GIVEN INFORMATION Start Marker

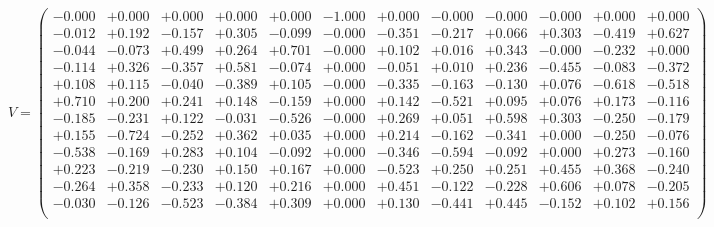 \documentclass[9pt]{article}
\theoremstyle{plain}
\theoremstyle{definition}
\theoremstyle{remark}
\numberwithin{equation}{section}
\begin{document}
$V = \left(
\begin{array}{
cccccccccccc}
-0.000 & +0.000 & +0.000 & +0.000 & +0.000 & -1.000 & +0.000 & -0.000 & -0.000 & -0.000 & +0.000 & +0.000 \\
-0.012 & +0.192 & -0.157 & +0.305 & -0.099 & -0.000 & -0.351 & -0.217 & +0.066 & +0.303 & -0.419 & +0.627 \\
-0.044 & -0.073 & +0.499 & +0.264 & +0.701 & -0.000 & +0.102 & +0.016 & +0.343 & -0.000 & -0.232 & +0.000 \\
-0.114 & +0.326 & -0.357 & +0.581 & -0.074 & +0.000 & -0.051 & +0.010 & +0.236 & -0.455 & -0.083 & -0.372 \\
+0.108 & +0.115 & -0.040 & -0.389 & +0.105 & -0.000 & -0.335 & -0.163 & -0.130 & +0.076 & -0.618 & -0.518 \\
+0.710 & +0.200 & +0.241 & +0.148 & -0.159 & +0.000 & +0.142 & -0.521 & +0.095 & +0.076 & +0.173 & -0.116 \\
-0.185 & -0.231 & +0.122 & -0.031 & -0.526 & -0.000 & +0.269 & +0.051 & +0.598 & +0.303 & -0.250 & -0.179 \\
+0.155 & -0.724 & -0.252 & +0.362 & +0.035 & +0.000 & +0.214 & -0.162 & -0.341 & +0.000 & -0.250 & -0.076 \\
-0.538 & -0.169 & +0.283 & +0.104 & -0.092 & +0.000 & -0.346 & -0.594 & -0.092 & +0.000 & +0.273 & -0.160 \\
+0.223 & -0.219 & -0.230 & +0.150 & +0.167 & +0.000 & -0.523 & +0.250 & +0.251 & +0.455 & +0.368 & -0.240 \\
-0.264 & +0.358 & -0.233 & +0.120 & +0.216 & +0.000 & +0.451 & -0.122 & -0.228 & +0.606 & +0.078 & -0.205 \\
-0.030 & -0.126 & -0.523 & -0.384 & +0.309 & +0.000 & +0.130 & -0.441 & +0.445 & -0.152 & +0.102 & +0.156 \\
\end{array}
\right)$ \newline 
\end{document}
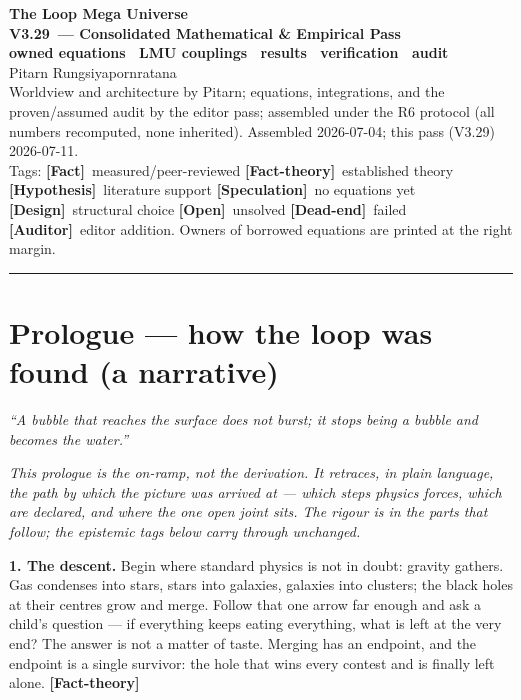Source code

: \documentclass[11pt]{article}
\newcommand{\lmuver}{3.29}
\newcommand{\Fact}{\textbf{\textcolor{green!45!black}{[Fact]}}}
\newcommand{\Hyp}{\textbf{\textcolor{blue!55!black}{[Hypothesis]}}}
\newcommand{\Spec}{\textbf{\textcolor{orange!75!black}{[Speculation]}}}
\newcommand{\Dead}{\textbf{\textcolor{red!65!black}{[Dead-end]}}}
\newcommand{\Design}{\textbf{\textcolor{purple!65!black}{[Design]}}}
\newcommand{\Open}{\textbf{\textcolor{gray!10!black}{[Open]}}}
\newcommand{\Auditor}{\textbf{\textcolor{teal!55!black}{[Auditor]}}}
\newcommand{\factth}{\textcolor{green!40!black}{\textbf{[Fact-theory]}}}
\begin{document}
\begin{center}
{\Huge\bfseries The Loop Mega Universe}\\[4pt]
{\LARGE\bfseries V\lmuver\ --- Consolidated Mathematical \& Empirical Pass}\\[3pt]
{\large\bfseries owned equations \textperiodcentered\ LMU couplings \textperiodcentered\ results \textperiodcentered\ verification \textperiodcentered\ audit}\\[8pt]
{\large Pitarn Rungsiyapornratana}\\[2pt]
{\small Worldview and architecture by Pitarn; equations, integrations, and the proven/assumed audit by the editor pass; assembled under the R6 protocol (all numbers recomputed, none inherited). Assembled 2026-07-04; this pass (V\lmuver) 2026-07-11.}\\[2pt]
{\small Tags: \Fact\ measured/peer-reviewed \quad \factth\ established theory \quad \Hyp\ literature support \quad \Spec\ no equations yet \quad \Design\ structural choice \quad \Open\ unsolved \quad \Dead\ failed \quad \Auditor\ editor addition. Owners of borrowed equations are printed at the right margin.}
\end{center}
\hrule\vspace{6pt}
\part*{Prologue --- how the loop was found (a narrative)}
\begin{flushright}\small\emph{``A bubble that reaches the surface does not burst; it stops being a bubble and becomes the water.''}\end{flushright}

\noindent\emph{This prologue is the on-ramp, not the derivation. It retraces, in plain language, the path by which the picture was arrived at --- which steps physics forces, which are declared, and where the one open joint sits. The rigour is in the parts that follow; the epistemic tags below carry through unchanged.}

\medskip
\noindent\textbf{1. The descent.} Begin where standard physics is not in doubt: gravity gathers. Gas condenses into stars, stars into galaxies, galaxies into clusters; the black holes at their centres grow and merge. Follow that one arrow far enough and ask a child's question --- if everything keeps eating everything, what is left at the very end? The answer is not a matter of taste. Merging has an endpoint, and the endpoint is a single survivor: the hole that wins every contest and is finally left alone. \factth
\end{document}
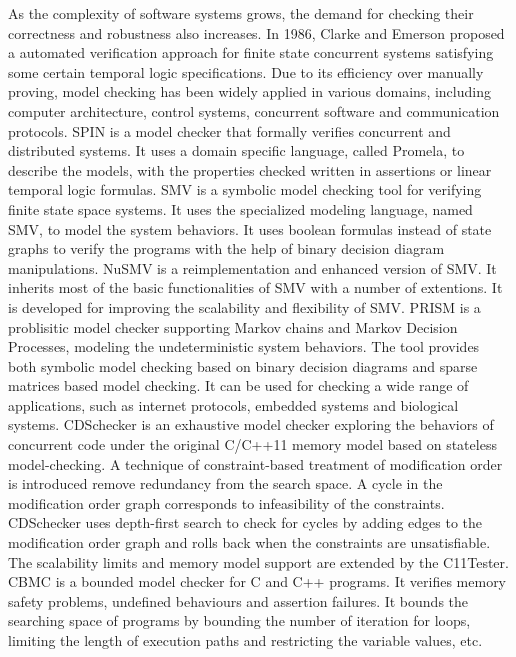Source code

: As the complexity of software systems grows, the demand for checking their correctness and robustness also increases. In 1986, Clarke and Emerson \cite{mc:Clarke} proposed a automated verification approach for finite state concurrent systems satisfying some certain temporal logic specifications. Due to its efficiency over manually proving, model checking has been widely applied in various domains, including computer architecture, control systems, concurrent software and communication protocols.
SPIN\cite{mc:spin} is a model checker that formally verifies concurrent and distributed systems. It uses a domain specific language, called Promela, to describe the models, with the properties checked written in assertions or linear temporal logic formulas.
SMV\cite{mc:smv} is a symbolic model checking tool for verifying finite state space systems. It uses the specialized modeling language, named SMV, to model the system behaviors. It uses boolean formulas instead of state graphs to verify the programs with the help of binary decision diagram manipulations.
NuSMV\cite{mc:NuSMV} is a reimplementation and enhanced version of SMV. It inherits most of the basic functionalities of SMV with a number of extentions. It is developed for improving the scalability and flexibility of SMV.
PRISM\cite{mc:PRISM} is a problisitic model checker supporting Markov chains and Markov Decision Processes, modeling the undeterministic system behaviors. The tool provides both symbolic model checking based on binary decision diagrams and sparse matrices based model checking. It can be used for checking a wide range of applications, such as internet protocols, embedded systems and biological systems.
CDSchecker\cite{cdschecker} is an exhaustive model checker exploring the behaviors of concurrent code under the original C/C++11 memory model based on stateless model-checking. A technique of constraint-based treatment of modification order is introduced remove redundancy from the search space. A cycle in the modification order graph corresponds to infeasibility of the constraints. CDSchecker uses depth-first search to check for cycles by adding edges to the modification order graph and rolls back when the constraints are unsatisfiable. The scalability limits and memory model support are extended by the C11Tester.
CBMC\cite{mc:CBMC} is a bounded model checker for C and C++ programs. It verifies memory safety problems, undefined behaviours and assertion failures. It bounds the searching space of programs by bounding the number of iteration for loops, limiting the length of execution paths and restricting the variable values, etc.

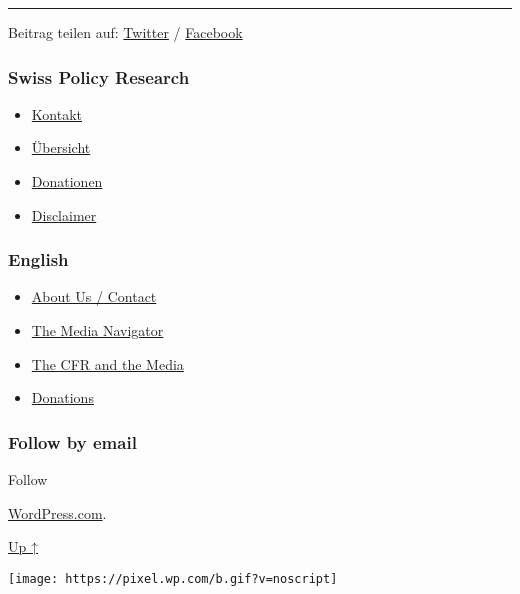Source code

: \begin{center}\rule{0.5\linewidth}{\linethickness}\end{center}

Beitrag teilen auf:
\href{https://twitter.com/intent/tweet?url=https://swprs.org/der-wikipedia-prozess/}{Twitter}
/
\href{https://www.facebook.com/share.php?u=https://swprs.org/der-wikipedia-prozess/}{Facebook}

\hypertarget{swiss-policy-research}{%
\subsubsection{Swiss Policy Research}\label{swiss-policy-research}}

\begin{itemize}
\tightlist
\item
  \href{https://swprs.org/kontakt/}{Kontakt}
\item
  \href{https://swprs.org/uebersicht/}{Übersicht}
\item
  \href{https://swprs.org/donationen/}{Donationen}
\item
  \href{https://swprs.org/disclaimer/}{Disclaimer}
\end{itemize}

\hypertarget{english}{%
\subsubsection{English}\label{english}}

\begin{itemize}
\tightlist
\item
  \href{https://swprs.org/contact/}{About Us / Contact}
\item
  \href{https://swprs.org/media-navigator/}{The Media Navigator}
\item
  \href{https://swprs.org/the-american-empire-and-its-media/}{The CFR
  and the Media}
\item
  \href{https://swprs.org/donations/}{Donations}
\end{itemize}

\hypertarget{follow-by-email}{%
\subsubsection{Follow by email}\label{follow-by-email}}

Follow

\href{https://wordpress.com/?ref=footer_custom_com}{WordPress.com}.

\protect\hyperlink{}{Up ↑}

\texttt{[image: https://pixel.wp.com/b.gif?v=noscript]}
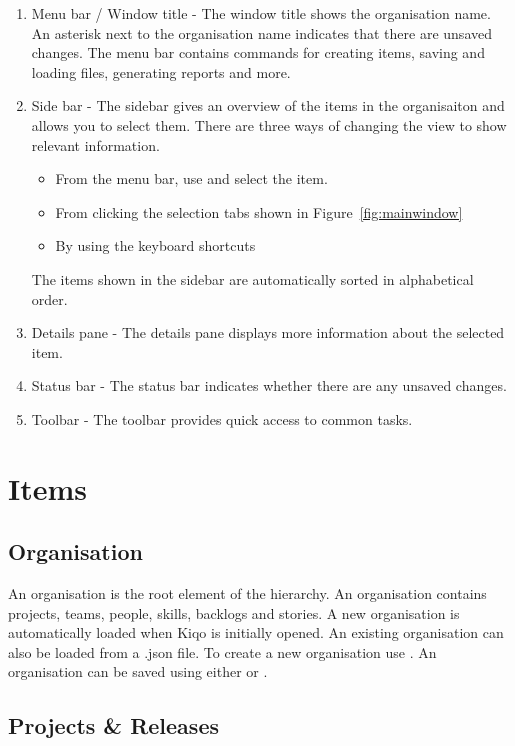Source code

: \documentclass[11pt,fleqn]{book} %
\begin{document}
\begin{enumerate}
\item Menu bar / Window title - The window title shows the organisation name. An asterisk next to the organisation name indicates that there are unsaved changes.
The menu bar contains commands for creating items, saving and loading files, generating reports and more.
\item Side bar - The sidebar gives an overview of the items in the organisaiton and allows you to select them.
There are three ways of changing the view to show relevant information.
    \begin{itemize}
      \item From the menu bar, use  and select the item.
      \item From clicking the selection tabs shown in Figure~\ref{fig:mainwindow}
      \item By using the keyboard shortcuts 
    \end{itemize}
    The items shown in the sidebar are automatically sorted in alphabetical order.
\item Details pane - The details pane displays more information about the selected item.
\item Status bar - The status bar indicates whether there are any unsaved changes.
\item Toolbar - The toolbar provides quick access to common tasks.
\end{enumerate}


\chapter{Items}
\section{Organisation}
An organisation is the root element of the hierarchy. An organisation contains projects, teams, people, skills, backlogs and stories.
A new organisation is automatically loaded when Kiqo is initially opened. An existing organisation can also be loaded
from a .json file. To create a new organisation use . An organisation can be saved using
either  or .

\section{Projects \& Releases}
\end{document}
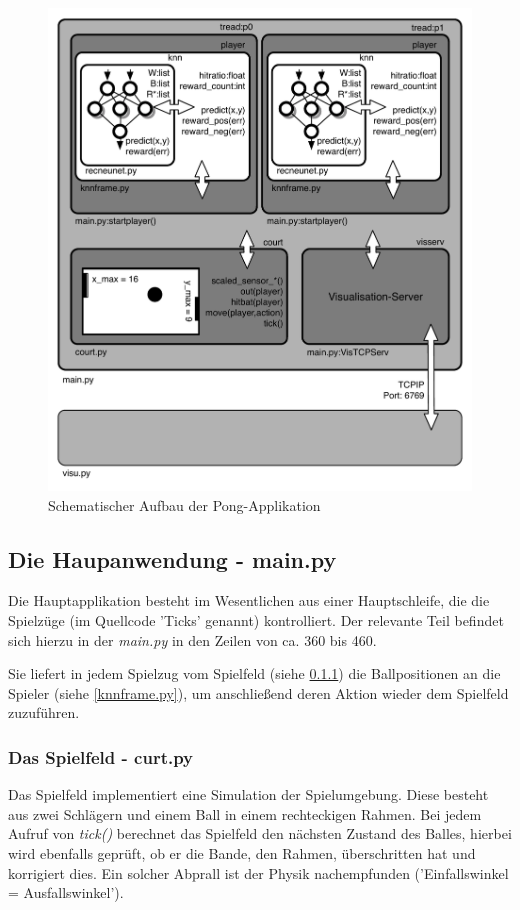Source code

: \documentclass[12pt,twoside]{article}
\theoremstyle{plain}
\theoremstyle{definition}
\theoremstyle{remark}
\begin{document}
\begin{figure}[hbtp]
	 \centerline{\includegraphics[]{ApplicationArchitecture.pdf}}
	 {\caption{Schematischer Aufbau der Pong-Applikation}\label{fig:ApplicationArchitecture}}
\end{figure}


\subsection{Die Haupanwendung - main.py}
\label{main.py}

Die Hauptapplikation besteht im Wesentlichen aus einer Hauptschleife, die die Spielzüge (im Quellcode 'Ticks' genannt) kontrolliert. Der relevante Teil befindet sich hierzu in der \textit{main.py} in den Zeilen von ca. 360 bis 460.

Sie liefert in jedem Spielzug vom Spielfeld (siehe \ref{curt.py}) die Ballpositionen an die Spieler (siehe \ref{knnframe.py}), um anschließend deren Aktion wieder dem Spielfeld zuzuführen.

\subsubsection{Das Spielfeld - curt.py}
\label{curt.py}
Das Spielfeld implementiert eine Simulation der Spielumgebung. Diese besteht aus zwei Schlägern und einem Ball in einem rechteckigen Rahmen. Bei jedem Aufruf von \textit{tick()} berechnet das Spielfeld den nächsten Zustand des Balles, hierbei wird ebenfalls geprüft, ob er die Bande, den Rahmen, überschritten hat und korrigiert dies. Ein solcher Abprall ist der Physik nachempfunden ('Einfallswinkel = Ausfallswinkel').
\end{document}
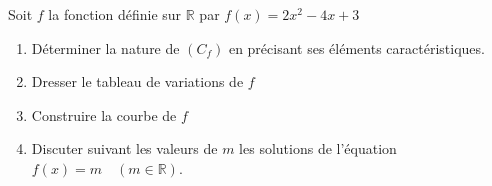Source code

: \begin{Application}[][10 min]
Soit $f$ la fonction définie sur $\mathbb{R}$ par $f(x) = 2x^2 - 4x + 3$
\begin{enumerate}
    \item Déterminer la nature de $(C_f)$ en précisant ses éléments caractéristiques. 
    \item Dresser le tableau de variations de $f$ 
    \item Construire la courbe de $f$ 
    \item Discuter suivant les valeurs de $m$ les solutions de l'équation $f(x) = m \quad (m \in \mathbb{R})$.
\end{enumerate}
 

\end{Application}
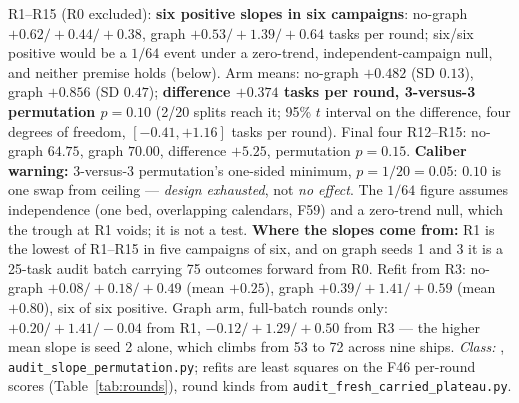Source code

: \begin{description}[leftmargin=0pt,labelindent=0pt,labelsep=0pt,style=nextline,font=\normalfont,itemsep=6pt]
\item[\textbf{F47}\quad Exploratory within-campaign trend --- both arms climb.]
R1--R15 (R0 excluded): \textbf{six positive slopes in six campaigns}:
no-graph $+0.62 / +0.44 / +0.38$, graph $+0.53 / +1.39 / +0.64$ tasks
per round; six/six positive would be a $1/64$ event under a zero-trend,
independent-campaign null, and neither premise holds (below). Arm means: no-graph $+0.482$ (SD $0.13$), graph
$+0.856$ (SD $0.47$); \textbf{difference $+0.374$ tasks per round,
3-versus-3 permutation $p = 0.10$} (2/20 splits reach it; 95\% $t$
interval on the difference, four degrees of freedom, $[-0.41, +1.16]$
tasks per round). Final four
R12--R15: no-graph $64.75$, graph $70.00$, difference $+5.25$,
permutation $p = 0.15$. \textbf{Caliber warning:} 3-versus-3
permutation's one-sided minimum, $p = 1/20 = 0.05$: $0.10$ is one
swap from ceiling --- \emph{design exhausted}, not \emph{no
effect}. The $1/64$ figure assumes independence (one bed, overlapping
calendars, F59) and a zero-trend null, which the trough at R1 voids; it is
not a test. \textbf{Where the slopes come from:} R1 is the lowest of R1--R15 in five
campaigns of six, and on graph seeds 1 and 3 it is a 25-task audit batch
carrying 75 outcomes forward from R0. Refit from
R3: no-graph $+0.08/+0.18/+0.49$ (mean $+0.25$), graph $+0.39/+1.41/+0.59$
(mean $+0.80$), six of six positive. Graph arm, full-batch rounds only:
$+0.20/+1.41/-0.04$ from R1, $-0.12/+1.29/+0.50$ from R3 --- the higher
mean slope is seed 2 alone, which climbs from 53 to 72 across nine ships.
\emph{Class:} , \texttt{audit\_slope\_permutation.py}; refits are
least squares on the F46 per-round scores (Table~\ref{tab:rounds}), round
kinds from \texttt{audit\_fresh\_carried\_plateau.py}.


\end{description}
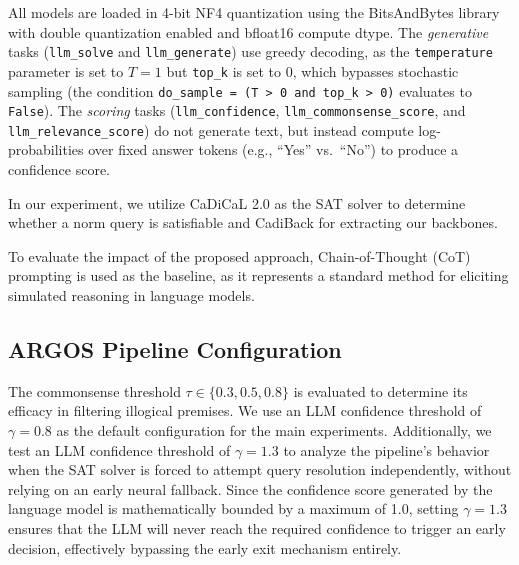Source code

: All models are loaded in 4-bit NF4 quantization using the BitsAndBytes library with double quantization enabled and bfloat16 compute dtype. The \textit{generative} tasks (\texttt{llm\_solve} and \texttt{llm\_generate}) use greedy decoding, as the \texttt{temperature} parameter is set to $T=1$ but \texttt{top\_k} is set to 0, which bypasses stochastic sampling (the condition \texttt{do\_sample = (T > 0 and top\_k > 0)} evaluates to \texttt{False}). The \textit{scoring} tasks (\texttt{llm\_confidence}, \texttt{llm\_commonsense\_score}, and \texttt{llm\_relevance\_score}) do not generate text, but instead compute log-probabilities over fixed answer tokens (e.g., ``Yes'' vs.\ ``No'') to produce a confidence score.

In our experiment, we utilize CaDiCaL 2.0 \citep{biere2024cadical} as the SAT solver to determine whether a norm query is satisfiable and CadiBack \citep{biere2023cadiback} for extracting our backbones.

To evaluate the impact of the proposed approach, Chain-of-Thought (CoT) prompting is used as the baseline, as it represents a standard method for eliciting simulated reasoning in language models.



\subsection{ARGOS Pipeline Configuration}
\label{sec:argosConfig}
The commonsense threshold $\tau \in \{0.3, 0.5, 0.8\}$ is evaluated to determine its efficacy in filtering illogical premises. We use an LLM confidence threshold of $\gamma = 0.8$ as the default configuration for the main experiments. Additionally, we test an LLM confidence threshold of $\gamma = 1.3$ to analyze the pipeline's behavior when the SAT solver is forced to attempt query resolution independently, without relying on an early neural fallback. Since the confidence score generated by the language model is mathematically bounded by a maximum of 1.0, setting $\gamma = 1.3$ ensures that the LLM will never reach the required confidence to trigger an early decision, effectively bypassing the early exit mechanism entirely.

GIVEN INFORMATION End Marker

TRY IT =
Scan the listing for the string "hypertarget" and copy every line that carries it.

ANSWER SPACE =
\hypertarget{swiss-policy-research}{%
\hypertarget{english}{%
\hypertarget{follow-by-email}{%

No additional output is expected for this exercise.